----- Dataset extract

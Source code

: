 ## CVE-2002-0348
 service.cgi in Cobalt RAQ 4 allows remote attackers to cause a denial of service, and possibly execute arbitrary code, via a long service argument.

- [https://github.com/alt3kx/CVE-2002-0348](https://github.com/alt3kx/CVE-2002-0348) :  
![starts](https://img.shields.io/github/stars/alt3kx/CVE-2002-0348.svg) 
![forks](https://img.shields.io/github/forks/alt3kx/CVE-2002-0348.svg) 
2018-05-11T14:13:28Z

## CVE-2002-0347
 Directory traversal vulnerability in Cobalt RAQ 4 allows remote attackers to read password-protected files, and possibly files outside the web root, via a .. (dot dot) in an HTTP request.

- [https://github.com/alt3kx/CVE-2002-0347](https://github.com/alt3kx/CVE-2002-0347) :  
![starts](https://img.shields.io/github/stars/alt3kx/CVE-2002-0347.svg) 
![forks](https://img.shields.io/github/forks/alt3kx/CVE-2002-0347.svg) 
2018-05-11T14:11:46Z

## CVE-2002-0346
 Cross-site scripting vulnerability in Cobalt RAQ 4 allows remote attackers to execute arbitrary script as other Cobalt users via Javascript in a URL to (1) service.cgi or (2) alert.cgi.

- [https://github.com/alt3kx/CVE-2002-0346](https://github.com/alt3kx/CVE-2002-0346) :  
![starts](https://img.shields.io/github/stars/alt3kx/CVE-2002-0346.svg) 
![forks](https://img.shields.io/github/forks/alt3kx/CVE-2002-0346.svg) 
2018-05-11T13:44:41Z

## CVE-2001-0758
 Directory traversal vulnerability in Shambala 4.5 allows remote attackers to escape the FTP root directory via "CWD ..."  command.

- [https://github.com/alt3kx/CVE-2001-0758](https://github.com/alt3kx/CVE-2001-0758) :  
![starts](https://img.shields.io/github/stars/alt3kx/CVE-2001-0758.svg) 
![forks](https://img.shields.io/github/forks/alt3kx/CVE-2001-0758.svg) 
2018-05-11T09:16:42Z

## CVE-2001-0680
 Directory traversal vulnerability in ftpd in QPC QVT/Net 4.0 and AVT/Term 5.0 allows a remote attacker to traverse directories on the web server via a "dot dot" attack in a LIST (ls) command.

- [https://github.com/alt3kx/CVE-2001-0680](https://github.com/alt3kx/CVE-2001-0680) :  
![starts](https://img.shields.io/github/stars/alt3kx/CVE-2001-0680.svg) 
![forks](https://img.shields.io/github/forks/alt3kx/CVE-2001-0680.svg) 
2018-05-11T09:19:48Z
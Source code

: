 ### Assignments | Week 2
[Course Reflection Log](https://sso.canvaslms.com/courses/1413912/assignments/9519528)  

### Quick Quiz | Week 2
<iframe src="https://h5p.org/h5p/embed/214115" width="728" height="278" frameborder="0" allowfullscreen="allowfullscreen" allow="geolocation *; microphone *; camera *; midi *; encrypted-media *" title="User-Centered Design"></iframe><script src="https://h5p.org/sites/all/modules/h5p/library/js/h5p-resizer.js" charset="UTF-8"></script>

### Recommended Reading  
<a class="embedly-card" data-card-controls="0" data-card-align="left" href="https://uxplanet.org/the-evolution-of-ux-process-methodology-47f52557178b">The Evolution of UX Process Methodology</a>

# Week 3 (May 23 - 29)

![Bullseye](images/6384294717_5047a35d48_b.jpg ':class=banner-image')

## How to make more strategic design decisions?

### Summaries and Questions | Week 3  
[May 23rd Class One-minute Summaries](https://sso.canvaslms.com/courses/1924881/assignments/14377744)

----------

Assignment: Every entry above must be reproduced word for word.

Exercise result:
Source code

: ## CVE-2002-0348
 service.cgi in Cobalt RAQ 4 allows remote attackers to cause a denial of service, and possibly execute arbitrary code, via a long service argument.

- [https://github.com/alt3kx/CVE-2002-0348](https://github.com/alt3kx/CVE-2002-0348) :  
![starts](https://img.shields.io/github/stars/alt3kx/CVE-2002-0348.svg) 
![forks](https://img.shields.io/github/forks/alt3kx/CVE-2002-0348.svg) 
2018-05-11T14:13:28Z

## CVE-2002-0347
 Directory traversal vulnerability in Cobalt RAQ 4 allows remote attackers to read password-protected files, and possibly files outside the web root, via a .. (dot dot) in an HTTP request.

- [https://github.com/alt3kx/CVE-2002-0347](https://github.com/alt3kx/CVE-2002-0347) :  
![starts](https://img.shields.io/github/stars/alt3kx/CVE-2002-0347.svg) 
![forks](https://img.shields.io/github/forks/alt3kx/CVE-2002-0347.svg) 
2018-05-11T14:11:46Z

## CVE-2002-0346
 Cross-site scripting vulnerability in Cobalt RAQ 4 allows remote attackers to execute arbitrary script as other Cobalt users via Javascript in a URL to (1) service.cgi or (2) alert.cgi.

- [https://github.com/alt3kx/CVE-2002-0346](https://github.com/alt3kx/CVE-2002-0346) :  
![starts](https://img.shields.io/github/stars/alt3kx/CVE-2002-0346.svg) 
![forks](https://img.shields.io/github/forks/alt3kx/CVE-2002-0346.svg) 
2018-05-11T13:44:41Z

## CVE-2001-0758
 Directory traversal vulnerability in Shambala 4.5 allows remote attackers to escape the FTP root directory via "CWD ..."  command.

- [https://github.com/alt3kx/CVE-2001-0758](https://github.com/alt3kx/CVE-2001-0758) :  
![starts](https://img.shields.io/github/stars/alt3kx/CVE-2001-0758.svg) 
![forks](https://img.shields.io/github/forks/alt3kx/CVE-2001-0758.svg) 
2018-05-11T09:16:42Z

## CVE-2001-0680
 Directory traversal vulnerability in ftpd in QPC QVT/Net 4.0 and AVT/Term 5.0 allows a remote attacker to traverse directories on the web server via a "dot dot" attack in a LIST (ls) command.

- [https://github.com/alt3kx/CVE-2001-0680](https://github.com/alt3kx/CVE-2001-0680) :  
![starts](https://img.shields.io/github/stars/alt3kx/CVE-2001-0680.svg) 
![forks](https://img.shields.io/github/forks/alt3kx/CVE-2001-0680.svg) 
2018-05-11T09:19:48Z
Source code

: ### Assignments | Week 2
[Course Reflection Log](https://sso.canvaslms.com/courses/1413912/assignments/9519528)  

### Quick Quiz | Week 2
<iframe src="https://h5p.org/h5p/embed/214115" width="728" height="278" frameborder="0" allowfullscreen="allowfullscreen" allow="geolocation *; microphone *; camera *; midi *; encrypted-media *" title="User-Centered Design"></iframe><script src="https://h5p.org/sites/all/modules/h5p/library/js/h5p-resizer.js" charset="UTF-8"></script>

### Recommended Reading  
<a class="embedly-card" data-card-controls="0" data-card-align="left" href="https://uxplanet.org/the-evolution-of-ux-process-methodology-47f52557178b">The Evolution of UX Process Methodology</a>

# Week 3 (May 23 - 29)

![Bullseye](images/6384294717_5047a35d48_b.jpg ':class=banner-image')

## How to make more strategic design decisions?

### Summaries and Questions | Week 3  
[May 23rd Class One-minute Summaries](https://sso.canvaslms.com/courses/1924881/assignments/14377744)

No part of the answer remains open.